> [Record set]:
========

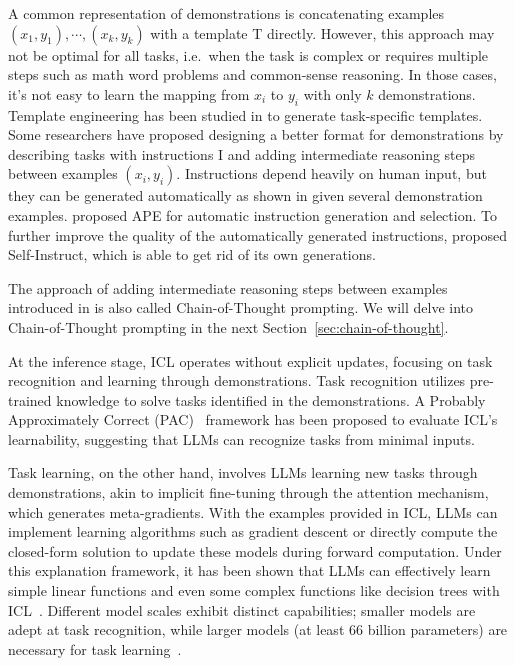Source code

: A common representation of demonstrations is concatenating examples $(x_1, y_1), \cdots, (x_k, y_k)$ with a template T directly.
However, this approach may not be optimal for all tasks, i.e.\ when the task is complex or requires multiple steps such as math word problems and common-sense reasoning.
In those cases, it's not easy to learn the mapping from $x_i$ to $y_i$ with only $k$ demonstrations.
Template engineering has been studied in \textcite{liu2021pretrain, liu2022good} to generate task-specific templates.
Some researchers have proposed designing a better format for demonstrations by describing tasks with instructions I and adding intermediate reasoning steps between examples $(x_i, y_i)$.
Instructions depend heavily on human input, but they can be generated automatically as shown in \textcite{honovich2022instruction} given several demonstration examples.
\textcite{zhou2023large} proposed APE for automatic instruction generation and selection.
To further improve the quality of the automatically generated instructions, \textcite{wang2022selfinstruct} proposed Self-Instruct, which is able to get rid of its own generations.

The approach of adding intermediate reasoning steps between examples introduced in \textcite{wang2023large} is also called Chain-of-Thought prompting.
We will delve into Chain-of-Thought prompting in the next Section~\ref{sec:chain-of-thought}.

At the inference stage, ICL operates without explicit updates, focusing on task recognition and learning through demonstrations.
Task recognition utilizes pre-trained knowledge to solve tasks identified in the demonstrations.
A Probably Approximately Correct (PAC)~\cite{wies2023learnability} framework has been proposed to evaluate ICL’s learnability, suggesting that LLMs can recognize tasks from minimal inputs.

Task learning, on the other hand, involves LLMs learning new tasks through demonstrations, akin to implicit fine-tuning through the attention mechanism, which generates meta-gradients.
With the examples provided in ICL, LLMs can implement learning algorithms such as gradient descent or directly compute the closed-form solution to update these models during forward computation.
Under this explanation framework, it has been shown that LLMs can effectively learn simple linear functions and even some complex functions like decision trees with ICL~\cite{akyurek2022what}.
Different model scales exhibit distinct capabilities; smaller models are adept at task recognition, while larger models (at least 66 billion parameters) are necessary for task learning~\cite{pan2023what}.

========

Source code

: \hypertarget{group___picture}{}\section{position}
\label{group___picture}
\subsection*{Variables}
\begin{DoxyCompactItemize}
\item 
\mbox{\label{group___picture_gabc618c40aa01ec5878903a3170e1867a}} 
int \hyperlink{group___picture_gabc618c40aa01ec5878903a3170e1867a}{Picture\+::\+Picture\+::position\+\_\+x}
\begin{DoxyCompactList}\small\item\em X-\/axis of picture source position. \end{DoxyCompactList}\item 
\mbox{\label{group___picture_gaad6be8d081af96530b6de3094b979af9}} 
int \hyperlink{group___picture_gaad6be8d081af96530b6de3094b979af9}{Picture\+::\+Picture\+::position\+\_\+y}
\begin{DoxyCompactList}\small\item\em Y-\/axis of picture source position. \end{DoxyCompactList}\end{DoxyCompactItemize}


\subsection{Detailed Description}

========

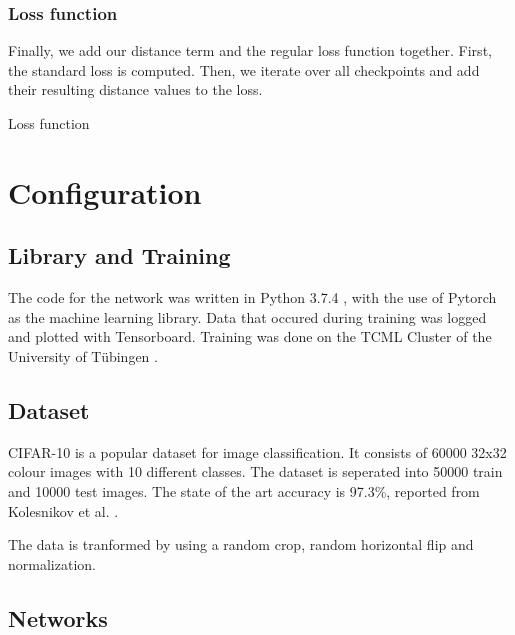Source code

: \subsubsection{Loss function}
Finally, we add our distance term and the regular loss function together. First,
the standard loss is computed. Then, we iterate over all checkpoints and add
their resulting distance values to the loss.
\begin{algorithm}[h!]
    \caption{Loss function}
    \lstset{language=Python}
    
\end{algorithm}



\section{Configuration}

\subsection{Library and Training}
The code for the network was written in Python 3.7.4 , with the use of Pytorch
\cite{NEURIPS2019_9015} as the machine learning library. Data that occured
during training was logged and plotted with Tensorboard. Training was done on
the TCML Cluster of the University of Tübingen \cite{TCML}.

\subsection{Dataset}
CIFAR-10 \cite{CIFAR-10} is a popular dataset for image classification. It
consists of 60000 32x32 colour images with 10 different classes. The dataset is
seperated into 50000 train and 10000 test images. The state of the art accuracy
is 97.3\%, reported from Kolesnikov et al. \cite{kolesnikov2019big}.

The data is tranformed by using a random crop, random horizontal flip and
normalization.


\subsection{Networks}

========

> [What you are asked to do]: Which lines in the records above contain the word "such"? Copy each one.

> [Solution to this exercise]:
However, this approach may not be optimal for all tasks, i.e.\ when the task is complex or requires multiple steps such as math word problems and common-sense reasoning.
With the examples provided in ICL, LLMs can implement learning algorithms such as gradient descent or directly compute the closed-form solution to update these models during forward computation.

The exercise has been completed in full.